Start of Exercise data

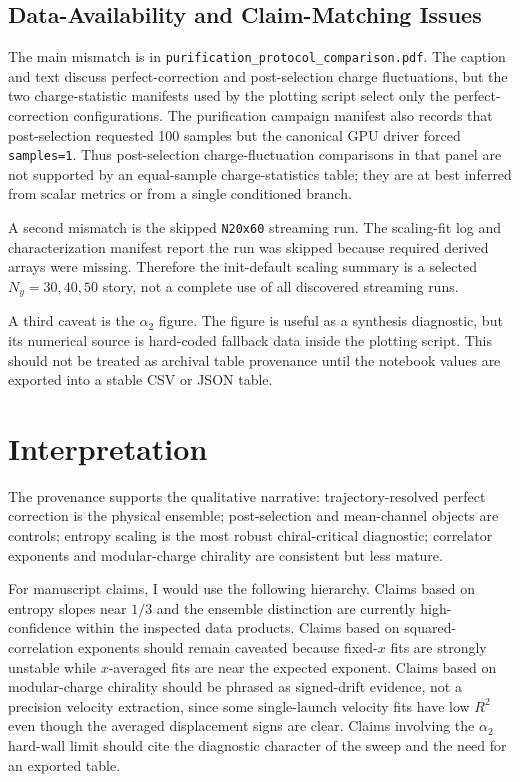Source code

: \documentclass[aps,prb,onecolumn,nofootinbib,superscriptaddress]{revtex4-2}
\begin{document}
\subsection{Data-Availability and Claim-Matching Issues}

The main mismatch is in \texttt{purification\_protocol\_comparison.pdf}.  The caption and text
discuss perfect-correction and post-selection charge fluctuations, but the two charge-statistic
manifests used by the plotting script select only the perfect-correction configurations.  The
purification campaign manifest also records that post-selection requested 100 samples but the
canonical GPU driver forced \texttt{samples=1}.  Thus post-selection charge-fluctuation
comparisons in that panel are not supported by an equal-sample charge-statistics table; they
are at best inferred from scalar metrics or from a single conditioned branch.

A second mismatch is the skipped \texttt{N20x60} streaming run.  The scaling-fit log and
characterization manifest report the run was skipped because required derived arrays were
missing.  Therefore the init-default scaling summary is a selected $N_y=30,40,50$ story, not a
complete use of all discovered streaming runs.

A third caveat is the $\alpha_2$ figure.  The figure is useful as a synthesis diagnostic, but
its numerical source is hard-coded fallback data inside the plotting script.  This should not
be treated as archival table provenance until the notebook values are exported into a stable
CSV or JSON table.

\section{Interpretation}

The provenance supports the qualitative narrative: trajectory-resolved perfect correction is
the physical ensemble; post-selection and mean-channel objects are controls; entropy scaling
is the most robust chiral-critical diagnostic; correlator exponents and modular-charge
chirality are consistent but less mature.

For manuscript claims, I would use the following hierarchy.  Claims based on entropy slopes
near $1/3$ and the ensemble distinction are currently high-confidence within the inspected
data products.  Claims based on squared-correlation exponents should remain caveated because
fixed-$x$ fits are strongly unstable while $x$-averaged fits are near the expected exponent.
Claims based on modular-charge chirality should be phrased as signed-drift evidence, not a
precision velocity extraction, since some single-launch velocity fits have low $R^2$ even
though the averaged displacement signs are clear.  Claims involving the $\alpha_2$ hard-wall
limit should cite the diagnostic character of the sweep and the need for an exported table.
\end{document}
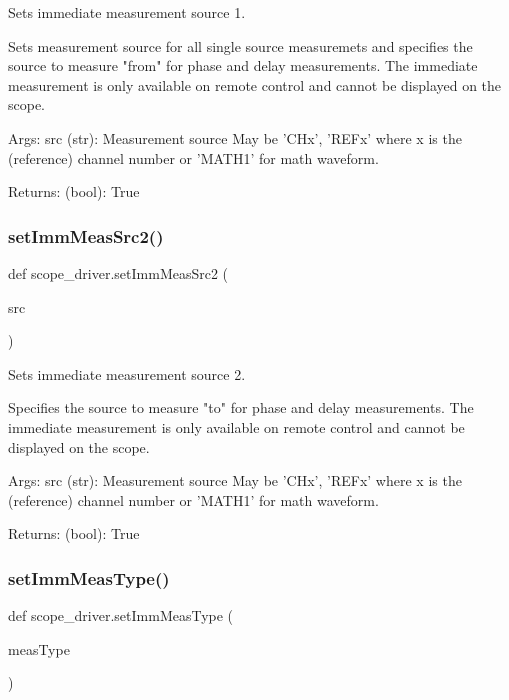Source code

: \begin{DoxyVerb}Sets immediate measurement source 1.

Sets measurement source for all single source measuremets and
specifies the source to measure "from" for phase and delay
measurements. The immediate measurement is only available
on remote control and cannot be displayed on the scope.

Args:
    src (str): Measurement source
        May be 'CHx', 'REFx' where x is the (reference) channel
        number or 'MATH1' for math waveform.

Returns:
    (bool): True
\end{DoxyVerb}
 \mbox{\label{namespacescope__driver_a0a2ecb52f63eb59614b12be61ff7b664}} 
\subsubsection{\texorpdfstring{set\+Imm\+Meas\+Src2()}{setImmMeasSrc2()}}
{\footnotesize\ttfamily def scope\+\_\+driver.\+set\+Imm\+Meas\+Src2 (\begin{DoxyParamCaption}\item[{}]{src }\end{DoxyParamCaption})}

\begin{DoxyVerb}Sets immediate measurement source 2.

Specifies the source to measure "to" for phase and delay
measurements. The immediate measurement is only available
on remote control and cannot be displayed on the scope.

Args:
    src (str): Measurement source
        May be 'CHx', 'REFx' where x is the (reference) channel
        number or 'MATH1' for math waveform.

Returns:
    (bool): True
\end{DoxyVerb}
 \mbox{\label{namespacescope__driver_ae38317e7891b58c37b45b1fd30840a50}} 
\subsubsection{\texorpdfstring{set\+Imm\+Meas\+Type()}{setImmMeasType()}}
{\footnotesize\ttfamily def scope\+\_\+driver.\+set\+Imm\+Meas\+Type (\begin{DoxyParamCaption}\item[{}]{meas\+Type }\end{DoxyParamCaption})}

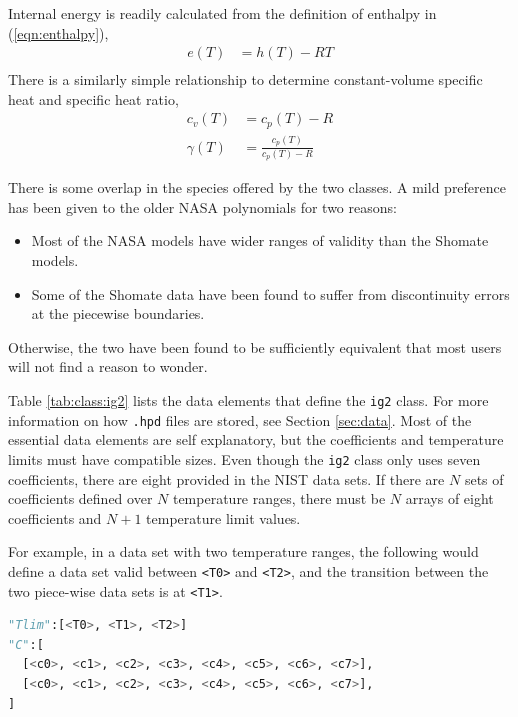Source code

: Internal energy is readily calculated from the definition of enthalpy in (\ref{eqn:enthalpy}),
\begin{align}
e(T) &= h(T) - RT\nonumber\\
\end{align}
There is a similarly simple relationship to determine constant-volume specific heat and specific heat ratio,
\begin{align}
c_v(T) &= c_p(T) - R\\
\gamma(T) &= \frac{c_p(T)}{c_p(T)-R}
\end{align}

There is some overlap in the species offered by the two classes.  A mild preference has been given to the older NASA polynomials for two reasons:
\begin{itemize}
\item Most of the NASA models have wider ranges of validity than the Shomate models.
\item Some of the Shomate data have been found to suffer from discontinuity errors at the piecewise boundaries.
\end{itemize}
Otherwise, the two have been found to be sufficiently equivalent that most users will not find a reason to wonder.

Table \ref{tab:class:ig2} lists the data elements that define the \texttt{ig2} class.  For more information on how \texttt{.hpd} files are stored, see Section \ref{sec:data}.  Most of the essential data elements are self explanatory, but the coefficients and temperature limits must have compatible sizes.  Even though the \texttt{ig2} class only uses seven coefficients, there are eight provided in the NIST data sets.  If there are $N$ sets of coefficients defined over $N$ temperature ranges, there must be $N$ arrays of eight coefficients and $N+1$ temperature limit values.

For example, in a data set with two temperature ranges, the following would define a data set valid between \texttt{<T0>} and \texttt{<T2>}, and the transition between the two piece-wise data sets is at \texttt{<T1>}.
\begin{lstlisting}[language=Python]
"Tlim":[<T0>, <T1>, <T2>]
"C":[
  [<c0>, <c1>, <c2>, <c3>, <c4>, <c5>, <c6>, <c7>],
  [<c0>, <c1>, <c2>, <c3>, <c4>, <c5>, <c6>, <c7>],
]
\end{lstlisting}


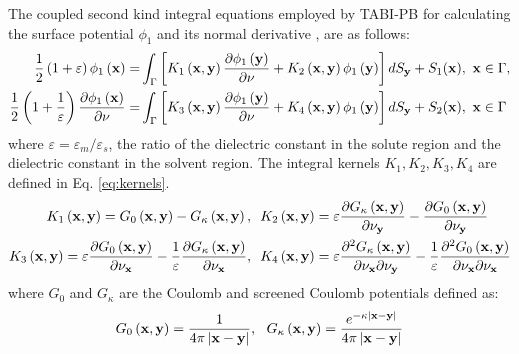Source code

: \documentclass[journal=jpcbfk, manuscript=article]{achemso}
\begin{document}
The coupled second kind integral equations employed by TABI-PB for calculating the surface potential $\phi_1$ and its normal derivative \cite{Juffer1991}, are as follows: 
%
\begin{equation}\label{eq:integraleq}
\begin{split}
\frac{1}{2}\left(1+\varepsilon\right)\phi_1\left({\bf x}\right) =& \int_\Gamma\left[K_1\left({\bf x}, {\bf y}\right) \frac{\partial \phi_1\left({\bf y}\right)}{\partial \nu} + K_2\left({\bf x}, {\bf y}\right) \phi_1\left({\bf y}\right) \right]dS_{\bf y} + S_1({\bf x}), \ {\bf x} \in \Gamma, \\ %
\frac{1}{2}\left(1+\frac{1}{\varepsilon}\right) \frac{\partial \phi_1\left({\bf x}\right)}{\partial \nu} =& \int_\Gamma\left[K_3\left({\bf x}, {\bf y}\right) \frac{\partial \phi_1\left({\bf y}\right)}{\partial \nu} + K_4\left({\bf x}, {\bf y}\right) \phi_1\left({\bf y}\right) \right]dS_{\bf y} + S_2({\bf x}), \ {\bf x} \in \Gamma 
\end{split} \end{equation} 
%
where $\varepsilon = \varepsilon_m / \varepsilon_s$, the ratio of the dielectric constant in the solute region and the dielectric constant in the solvent region. The integral kernels $K_1, K_2, K_3, K_4$ are defined in Eq. \ref{eq:kernels}.
%
\begin{equation}
\begin{split}
K_1\left({\bf x}, {\bf y}\right) = G_0\left({\bf x}, {\bf y}\right) - G_\kappa\left({\bf x}, {\bf y}\right),& \ \ K_2\left({\bf x}, {\bf y}\right) = \varepsilon \frac{\partial G_\kappa\left({\bf x}, {\bf y}\right)}{\partial \nu_{\bf y}}
-\frac{\partial G_0\left({\bf x}, {\bf y}\right)}{\partial \nu_{\bf y}} \\ K_3\left({\bf x}, {\bf y}\right) = \varepsilon \frac{\partial G_0\left({\bf x}, {\bf y}\right)}{\partial \nu_{\bf x}}
-\frac{1}{\varepsilon}\frac{\partial G_\kappa\left({\bf x}, {\bf y}\right)}{\partial \nu_{\bf x}},& \ \ K_4\left({\bf x}, {\bf y}\right) = \varepsilon \frac{\partial^2 G_\kappa\left({\bf x}, {\bf y}\right)}{\partial \nu_{\bf x} \partial \nu_{\bf y}}
-\frac{1}{\varepsilon}\frac{\partial^2 G_0\left({\bf x}, {\bf y}\right)}{\partial \nu_{\bf x} \partial \nu_{\bf x}}
\label{eq:kernels}
\end{split} \end{equation}
%
where $G_0$ and $G_\kappa$ are the Coulomb and screened Coulomb potentials defined as:
%
\begin{equation}
G_0\left({\bf x}, {\bf y}\right) = \frac{1}{4\pi \left|{\bf x} - {\bf y}\right|}, \ \ G_\kappa\left({\bf x}, {\bf y}\right) = \frac{e^{-\kappa\left|{\bf x} - {\bf y}\right|}}{4\pi \left|{\bf x} - {\bf y}\right|} 
\end{equation}
\end{document}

End of Exercise data

*Exercise*
The required output is the exact lines from the opening line of the entries through the line with "is the most", inclusive, without pictures.

*Solution for this task*
Source code

: \documentclass[aps,prb,onecolumn,nofootinbib,superscriptaddress]{revtex4-2}
\begin{document}
\subsection{Data-Availability and Claim-Matching Issues}

The main mismatch is in \texttt{purification\_protocol\_comparison.pdf}.  The caption and text
discuss perfect-correction and post-selection charge fluctuations, but the two charge-statistic
manifests used by the plotting script select only the perfect-correction configurations.  The
purification campaign manifest also records that post-selection requested 100 samples but the
canonical GPU driver forced \texttt{samples=1}.  Thus post-selection charge-fluctuation
comparisons in that panel are not supported by an equal-sample charge-statistics table; they
are at best inferred from scalar metrics or from a single conditioned branch.

A second mismatch is the skipped \texttt{N20x60} streaming run.  The scaling-fit log and
characterization manifest report the run was skipped because required derived arrays were
missing.  Therefore the init-default scaling summary is a selected $N_y=30,40,50$ story, not a
complete use of all discovered streaming runs.

A third caveat is the $\alpha_2$ figure.  The figure is useful as a synthesis diagnostic, but
its numerical source is hard-coded fallback data inside the plotting script.  This should not
be treated as archival table provenance until the notebook values are exported into a stable
CSV or JSON table.

\section{Interpretation}

The provenance supports the qualitative narrative: trajectory-resolved perfect correction is
the physical ensemble; post-selection and mean-channel objects are controls; entropy scaling
is the most robust chiral-critical diagnostic; correlator exponents and modular-charge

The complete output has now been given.